O Edgar Morin, num livro de vários autores, Éduquer pour l´Ére Planetaire, escreveu, na página 26: “A ideia de verdade é a maior fonte de erro que se possa imaginar – o maior erro existe, quando nos julgamos possuidores do monopólio da verdade”. Porque sou um simples teórico do Desporto (embora as minhas leituras, a minha investigação e o ter convivido e esbanjado aprendizagem com verdadeiros mestres do “fenômeno desportivo”) não é sem receio que me lanço ao tema, em epígrafe. Aliás, já tanto se escreveu sobre o futebol, espíritos de escol e puros oportunistas, que muitos serão os que pensam que pouco mais haverá a acrescentar. No entanto (e não é a primeira vez que o faço) não viro a cara ao risco e adianto que o futebol (e portanto o desporto) precisa, para continuar a desenvolver-se, de uma revolução científica ou, segundo Bachelard, de uma rutura epistemológica. Porquê? Porque, normalmente, quando se fala de futebol, quase sempre em monólogos ou diálogos arrebatados e arrebatadores, nunca se faz do Homem, na sua integralidade, o objeto de estudo, mas a tática, os erros da arbitragem, problemas de ordem econômica e biomédica, etc. Assim, o futebol parece ser ciência, não do Homem, mas da sua ausência. No futebol de muitos estudiosos e “agentes do futebol”, o termo Homem designa, não o tema fundante das falas ou dos escritos, mas apenas um intervalo entre palavras, palavras, palavras, ou seja, entre verdadeiros obstáculos epistemológicos. Tenho para mim que o desporto é um dos aspetos da motricidade humana . Nele, estuda-se, teoriza-se, pratica-se uma atividade humana que é “jogo e movimento e agonismo e instituição e projeto” (Gustavo Pires). Uma atividade humana muito próxima do domínio público e que dificilmente escapa, por isso, às controvérsias inflamadas do senso comum. Mas sempre uma atividade humana…

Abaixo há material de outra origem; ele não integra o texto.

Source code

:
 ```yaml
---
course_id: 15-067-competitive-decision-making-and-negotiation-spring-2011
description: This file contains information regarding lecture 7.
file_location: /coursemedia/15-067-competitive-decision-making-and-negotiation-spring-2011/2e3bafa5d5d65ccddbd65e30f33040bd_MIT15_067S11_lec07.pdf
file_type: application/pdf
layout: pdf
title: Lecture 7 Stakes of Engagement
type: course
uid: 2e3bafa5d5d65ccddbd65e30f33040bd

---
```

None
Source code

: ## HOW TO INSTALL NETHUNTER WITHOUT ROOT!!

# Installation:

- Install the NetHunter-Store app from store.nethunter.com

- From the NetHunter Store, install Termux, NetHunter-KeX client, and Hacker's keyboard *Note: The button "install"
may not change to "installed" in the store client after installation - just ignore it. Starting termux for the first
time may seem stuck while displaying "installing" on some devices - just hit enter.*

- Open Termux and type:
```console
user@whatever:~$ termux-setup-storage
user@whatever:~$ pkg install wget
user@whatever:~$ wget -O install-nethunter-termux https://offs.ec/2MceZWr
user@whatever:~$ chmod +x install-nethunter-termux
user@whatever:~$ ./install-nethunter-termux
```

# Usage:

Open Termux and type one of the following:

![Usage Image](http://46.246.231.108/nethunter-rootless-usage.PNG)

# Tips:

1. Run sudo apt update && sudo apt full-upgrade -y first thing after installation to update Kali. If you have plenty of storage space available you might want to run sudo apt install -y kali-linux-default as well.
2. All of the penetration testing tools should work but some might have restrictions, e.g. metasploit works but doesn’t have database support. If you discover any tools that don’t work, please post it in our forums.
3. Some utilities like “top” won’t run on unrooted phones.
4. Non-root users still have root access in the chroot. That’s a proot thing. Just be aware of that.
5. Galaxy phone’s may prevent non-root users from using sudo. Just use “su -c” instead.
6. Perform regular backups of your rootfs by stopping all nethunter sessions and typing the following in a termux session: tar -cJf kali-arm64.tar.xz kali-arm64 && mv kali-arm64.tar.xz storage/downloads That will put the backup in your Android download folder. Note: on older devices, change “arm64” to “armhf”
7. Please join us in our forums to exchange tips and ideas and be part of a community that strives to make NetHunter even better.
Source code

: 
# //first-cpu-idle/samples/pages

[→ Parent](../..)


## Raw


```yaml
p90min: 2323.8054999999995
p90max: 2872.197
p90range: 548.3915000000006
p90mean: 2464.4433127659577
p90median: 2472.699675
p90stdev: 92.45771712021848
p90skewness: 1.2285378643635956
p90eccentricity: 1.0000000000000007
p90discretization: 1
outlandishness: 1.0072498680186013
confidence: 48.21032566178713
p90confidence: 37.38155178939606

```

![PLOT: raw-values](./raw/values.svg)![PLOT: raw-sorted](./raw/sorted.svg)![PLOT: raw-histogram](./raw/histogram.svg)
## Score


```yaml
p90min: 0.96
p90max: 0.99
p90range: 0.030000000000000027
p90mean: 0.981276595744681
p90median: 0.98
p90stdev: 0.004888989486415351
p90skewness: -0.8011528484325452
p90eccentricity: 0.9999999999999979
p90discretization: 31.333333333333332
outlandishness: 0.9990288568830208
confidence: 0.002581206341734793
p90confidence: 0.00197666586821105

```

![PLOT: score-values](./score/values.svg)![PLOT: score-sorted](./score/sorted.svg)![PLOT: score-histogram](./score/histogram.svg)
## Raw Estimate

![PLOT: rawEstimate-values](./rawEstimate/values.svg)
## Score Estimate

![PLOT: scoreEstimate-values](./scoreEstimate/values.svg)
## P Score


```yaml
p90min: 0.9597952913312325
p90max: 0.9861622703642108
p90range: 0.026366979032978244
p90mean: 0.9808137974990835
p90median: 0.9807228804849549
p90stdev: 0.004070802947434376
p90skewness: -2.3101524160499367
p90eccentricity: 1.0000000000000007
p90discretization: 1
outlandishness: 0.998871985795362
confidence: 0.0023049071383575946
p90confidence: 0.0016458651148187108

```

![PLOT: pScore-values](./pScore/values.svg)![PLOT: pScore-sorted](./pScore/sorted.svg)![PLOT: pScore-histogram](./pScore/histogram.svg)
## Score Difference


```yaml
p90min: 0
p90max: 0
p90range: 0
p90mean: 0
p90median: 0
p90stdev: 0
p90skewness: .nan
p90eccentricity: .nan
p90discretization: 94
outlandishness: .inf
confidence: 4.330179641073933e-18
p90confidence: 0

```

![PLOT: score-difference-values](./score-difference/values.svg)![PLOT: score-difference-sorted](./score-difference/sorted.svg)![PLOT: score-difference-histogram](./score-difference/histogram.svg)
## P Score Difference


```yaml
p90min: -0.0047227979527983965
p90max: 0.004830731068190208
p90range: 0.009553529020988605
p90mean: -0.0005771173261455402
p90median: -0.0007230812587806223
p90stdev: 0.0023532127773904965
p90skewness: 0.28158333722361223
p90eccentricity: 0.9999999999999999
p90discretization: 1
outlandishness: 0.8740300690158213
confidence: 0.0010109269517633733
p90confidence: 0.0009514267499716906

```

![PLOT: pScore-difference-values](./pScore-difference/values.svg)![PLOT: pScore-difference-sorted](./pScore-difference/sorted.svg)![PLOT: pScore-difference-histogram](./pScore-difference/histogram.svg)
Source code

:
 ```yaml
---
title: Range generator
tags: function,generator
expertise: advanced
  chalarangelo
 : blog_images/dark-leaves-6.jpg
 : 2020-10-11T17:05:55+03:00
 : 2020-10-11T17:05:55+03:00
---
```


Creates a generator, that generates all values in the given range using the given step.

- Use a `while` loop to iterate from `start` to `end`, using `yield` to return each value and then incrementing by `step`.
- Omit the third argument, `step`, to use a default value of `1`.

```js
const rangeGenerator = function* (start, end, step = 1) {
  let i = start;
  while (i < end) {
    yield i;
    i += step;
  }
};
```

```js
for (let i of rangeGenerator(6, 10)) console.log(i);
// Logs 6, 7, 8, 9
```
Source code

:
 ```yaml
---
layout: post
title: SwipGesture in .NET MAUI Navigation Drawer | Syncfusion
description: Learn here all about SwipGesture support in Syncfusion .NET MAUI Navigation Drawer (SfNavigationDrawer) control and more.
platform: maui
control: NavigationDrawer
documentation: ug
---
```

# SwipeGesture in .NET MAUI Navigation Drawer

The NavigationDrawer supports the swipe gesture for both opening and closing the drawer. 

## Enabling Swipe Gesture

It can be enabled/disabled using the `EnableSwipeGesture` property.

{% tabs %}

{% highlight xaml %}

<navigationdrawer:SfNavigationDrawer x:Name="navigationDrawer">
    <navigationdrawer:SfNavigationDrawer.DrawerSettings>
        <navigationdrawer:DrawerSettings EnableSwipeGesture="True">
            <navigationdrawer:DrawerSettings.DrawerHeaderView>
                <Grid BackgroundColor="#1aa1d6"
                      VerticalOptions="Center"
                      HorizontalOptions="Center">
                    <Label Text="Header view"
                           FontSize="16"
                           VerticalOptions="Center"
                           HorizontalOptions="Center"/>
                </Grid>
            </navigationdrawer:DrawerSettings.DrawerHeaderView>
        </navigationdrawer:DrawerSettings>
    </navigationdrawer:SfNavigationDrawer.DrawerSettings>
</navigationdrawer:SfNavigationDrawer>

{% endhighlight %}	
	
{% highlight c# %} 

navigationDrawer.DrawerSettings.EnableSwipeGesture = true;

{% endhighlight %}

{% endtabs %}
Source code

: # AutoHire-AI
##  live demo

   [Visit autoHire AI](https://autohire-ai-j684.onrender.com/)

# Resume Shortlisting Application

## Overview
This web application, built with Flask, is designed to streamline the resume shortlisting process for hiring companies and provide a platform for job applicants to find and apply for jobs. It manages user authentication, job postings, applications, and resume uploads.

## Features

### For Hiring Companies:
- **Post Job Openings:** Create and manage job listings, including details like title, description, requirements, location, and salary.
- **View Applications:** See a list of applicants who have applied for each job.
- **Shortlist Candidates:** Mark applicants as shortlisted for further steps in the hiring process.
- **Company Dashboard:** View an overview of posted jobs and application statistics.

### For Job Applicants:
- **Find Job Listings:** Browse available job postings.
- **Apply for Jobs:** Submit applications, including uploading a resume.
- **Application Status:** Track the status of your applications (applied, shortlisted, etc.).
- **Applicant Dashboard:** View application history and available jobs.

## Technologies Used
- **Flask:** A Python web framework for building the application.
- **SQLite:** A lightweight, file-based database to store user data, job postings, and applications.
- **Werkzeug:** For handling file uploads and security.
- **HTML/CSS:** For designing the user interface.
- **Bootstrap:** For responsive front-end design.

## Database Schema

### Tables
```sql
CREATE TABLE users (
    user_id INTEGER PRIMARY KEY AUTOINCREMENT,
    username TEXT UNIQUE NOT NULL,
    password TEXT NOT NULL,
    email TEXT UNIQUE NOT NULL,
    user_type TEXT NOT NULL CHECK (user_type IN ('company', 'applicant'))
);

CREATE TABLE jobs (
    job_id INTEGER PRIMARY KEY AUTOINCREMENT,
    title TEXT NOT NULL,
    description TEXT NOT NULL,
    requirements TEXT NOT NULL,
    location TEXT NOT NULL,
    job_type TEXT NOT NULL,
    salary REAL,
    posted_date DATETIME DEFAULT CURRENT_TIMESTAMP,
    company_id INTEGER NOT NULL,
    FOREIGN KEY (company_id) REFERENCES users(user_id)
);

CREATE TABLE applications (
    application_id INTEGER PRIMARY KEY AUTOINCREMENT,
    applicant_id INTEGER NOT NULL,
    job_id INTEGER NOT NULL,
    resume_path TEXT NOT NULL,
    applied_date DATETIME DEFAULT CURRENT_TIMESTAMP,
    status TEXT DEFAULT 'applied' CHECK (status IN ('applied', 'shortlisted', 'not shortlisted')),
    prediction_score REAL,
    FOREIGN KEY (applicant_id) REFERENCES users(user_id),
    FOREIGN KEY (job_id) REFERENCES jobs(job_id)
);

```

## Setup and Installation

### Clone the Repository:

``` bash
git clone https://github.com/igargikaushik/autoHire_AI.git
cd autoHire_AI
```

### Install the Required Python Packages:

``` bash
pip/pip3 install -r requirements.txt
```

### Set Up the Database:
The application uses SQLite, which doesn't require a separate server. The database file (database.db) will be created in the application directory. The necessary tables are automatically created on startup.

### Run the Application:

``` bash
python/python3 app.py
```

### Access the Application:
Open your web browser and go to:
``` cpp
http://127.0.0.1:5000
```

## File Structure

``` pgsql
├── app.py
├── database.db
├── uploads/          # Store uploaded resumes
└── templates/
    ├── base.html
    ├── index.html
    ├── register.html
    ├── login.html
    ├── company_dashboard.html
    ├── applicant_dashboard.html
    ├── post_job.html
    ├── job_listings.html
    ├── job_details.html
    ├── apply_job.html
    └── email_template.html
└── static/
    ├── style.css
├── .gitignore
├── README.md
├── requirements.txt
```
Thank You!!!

Marcos Guterman, jornalista brasileiro e doutor em História, pela USP, é o autor do livro O futebol explica o Brasil (Editora Contexto, S. Paulo, 2009) onde se lê: “O futebol é o maior fenômeno social do Brasil. Representa a identidade nacional e também consegue dar significado aos desejos de potência da maioria absoluta dos brasileiros. Essa relação, de tão forte, é vista como parte da própria natureza do país – as explicações, para o fenômeno, vão mais na direção da Antropologia que da História. O que este livro mostra é que o futebol, pelo contrário, não é um mundo à parte, não é uma espécie de Brasil paralelo. É pura construção histórica, gerado como parte indissociável dos desdobramentos da vida política e econômica do Brasil. O futebol, lido corretamente, consegue explicar o Brasil” (p. 9). Que o mesmo é dizer: porque o conteúdo das ciências humanas são práticas significantes, capazes de transformar o Homem, a Vida, a Sociedade e a História, elas transgridem o conceito positivista de ciência; nelas, há mais do que natureza, há também cultura, há mais do que razão, há também sentimento, há mais do que história, há também profecia, há mais do que factos, há também valores, há mais do que mathesis, há também desejo, há mais do que movimento, há também intencionalidade. O estatuto epistemológico das ciências humanas (e portanto da motricidade humana e do futebol) diz-nos que as ciências da natureza, onde predomina a física e a matemática, não têm condições para determinar o vivido. Por isso, muitos cientistas do desporto, que reduzem o gesto desportivo a números e que buscam apoio tão-só em autores de língua inglesa, e portanto empiristas até à medula, situam as ciências humanas na parte inferior da escala do saber objetivo.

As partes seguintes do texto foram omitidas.